We used two type casts there. One because (unfortunately) the compiler does not know that all types in the IndexOfKeys tuple are Ints. The other one, again, because the compiler can’t understand that the toArray array indeed represents an array for the tuple To. But again, both these casts are perfectly safe. From the signature of the function, and our definition of the IndexesOfKeys type, if it compiles, it is correct.

The last thing is to say “if the compiler can (implicitly) give me a value for a type IndexesOfKeys for a tuple type From to To, then I can construct a given/implicit conversion from TMap[From] to TMap[To]. You might be tempted to ask for a ValueOf[IndexesOfKeys[To, From]], but unfortunately that does not work. It is a tuple and, even though the compiler can give us a ValueOf for each of the types in that tuple (they are all concrete Ints), it does not want to give us a ValueOf for the tuple. Never fear, though, we can build it ourselves:

case class TupleValueOf[T <: Tuple](value: T)
object TupleValueOf {
given TupleValueOf[EmptyTuple] = TupleValueOf(EmptyTuple)
given [Head, Tail <: Tuple](
using headValue: ValueOf[Head], tailValue: TupleValueOf[Tail]
): TupleValueOf[Head *: Tail] = TupleValueOf(
headValue.value *: tailValue.value
)
}

The first given is telling the compiler that it can give us a TupleValueOf for the EmptyTuple. The second given instructs that, if it can have the ValueOf for the Head , and the TupleValueOf for the Tail, then it can give us a TupleValueOf for the tuple Head *: Tail. Recursively, that can create the TupleValueOf for any Tuple where we have the ValueOf for each of its types.
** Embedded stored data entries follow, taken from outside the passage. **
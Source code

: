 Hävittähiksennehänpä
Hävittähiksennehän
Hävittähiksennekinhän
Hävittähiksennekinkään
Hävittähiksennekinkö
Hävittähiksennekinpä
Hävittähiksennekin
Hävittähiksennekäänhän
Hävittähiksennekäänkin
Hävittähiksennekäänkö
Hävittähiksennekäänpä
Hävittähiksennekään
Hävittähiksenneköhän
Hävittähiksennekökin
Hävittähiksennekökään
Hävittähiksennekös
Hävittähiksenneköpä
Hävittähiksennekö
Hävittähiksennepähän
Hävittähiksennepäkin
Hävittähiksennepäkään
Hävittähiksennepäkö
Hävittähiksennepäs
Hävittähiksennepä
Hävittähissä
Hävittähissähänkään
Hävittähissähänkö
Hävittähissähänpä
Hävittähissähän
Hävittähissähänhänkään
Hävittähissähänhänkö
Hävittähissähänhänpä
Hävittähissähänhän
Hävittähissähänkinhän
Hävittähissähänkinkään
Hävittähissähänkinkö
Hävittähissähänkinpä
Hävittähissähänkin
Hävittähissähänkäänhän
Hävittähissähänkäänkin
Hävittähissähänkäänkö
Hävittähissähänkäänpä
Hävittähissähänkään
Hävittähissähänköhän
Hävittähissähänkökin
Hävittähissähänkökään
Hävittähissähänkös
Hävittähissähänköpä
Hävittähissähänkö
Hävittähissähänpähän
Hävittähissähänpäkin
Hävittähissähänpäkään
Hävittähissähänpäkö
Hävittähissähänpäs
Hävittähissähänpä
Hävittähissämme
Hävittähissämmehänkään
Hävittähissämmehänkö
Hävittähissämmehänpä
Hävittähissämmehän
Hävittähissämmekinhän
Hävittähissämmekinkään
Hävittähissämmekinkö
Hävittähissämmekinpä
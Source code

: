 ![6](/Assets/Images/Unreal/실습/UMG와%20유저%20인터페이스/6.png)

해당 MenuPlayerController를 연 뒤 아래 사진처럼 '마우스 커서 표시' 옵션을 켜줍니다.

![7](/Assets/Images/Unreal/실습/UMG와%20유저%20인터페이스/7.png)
Equipped with that, we can now provide our given conversion (in the companion object of TMap)

given [From <: Tuple, To <: Tuple](
using indexesValue: TupleValueOf[IndexesOfKeys[To, From]]
): Conversion[TMap[From], TMap[To]] =
(from: TMap[From]) => TMap[To](transform(from.values, indexesValue.value))

With all of the above, we have a working and practical implementation of our TMap. Several exercises for the interested reader could be (1) add a method to delete a key (don’t forget that the key could appear several times in the TypesOfValues tuple), (2) add a method to concatenate two TMaps (instead of only adding an element) or (3) (hard) create a polymorphic function to map a TMap to another one.

If you want to tinker with that, you can head over to this scastie where all these things are implemented.

Closing words

I hope this was fun! It is not often that you need to do this kind of nonsense. But when you do, it is extremely rewarding and mind blowing to see what the compiler is able to understand. Sometimes, you get a little bit disappointed with the limitations, though. But something too powerful would probably be broken (as much as being unsound).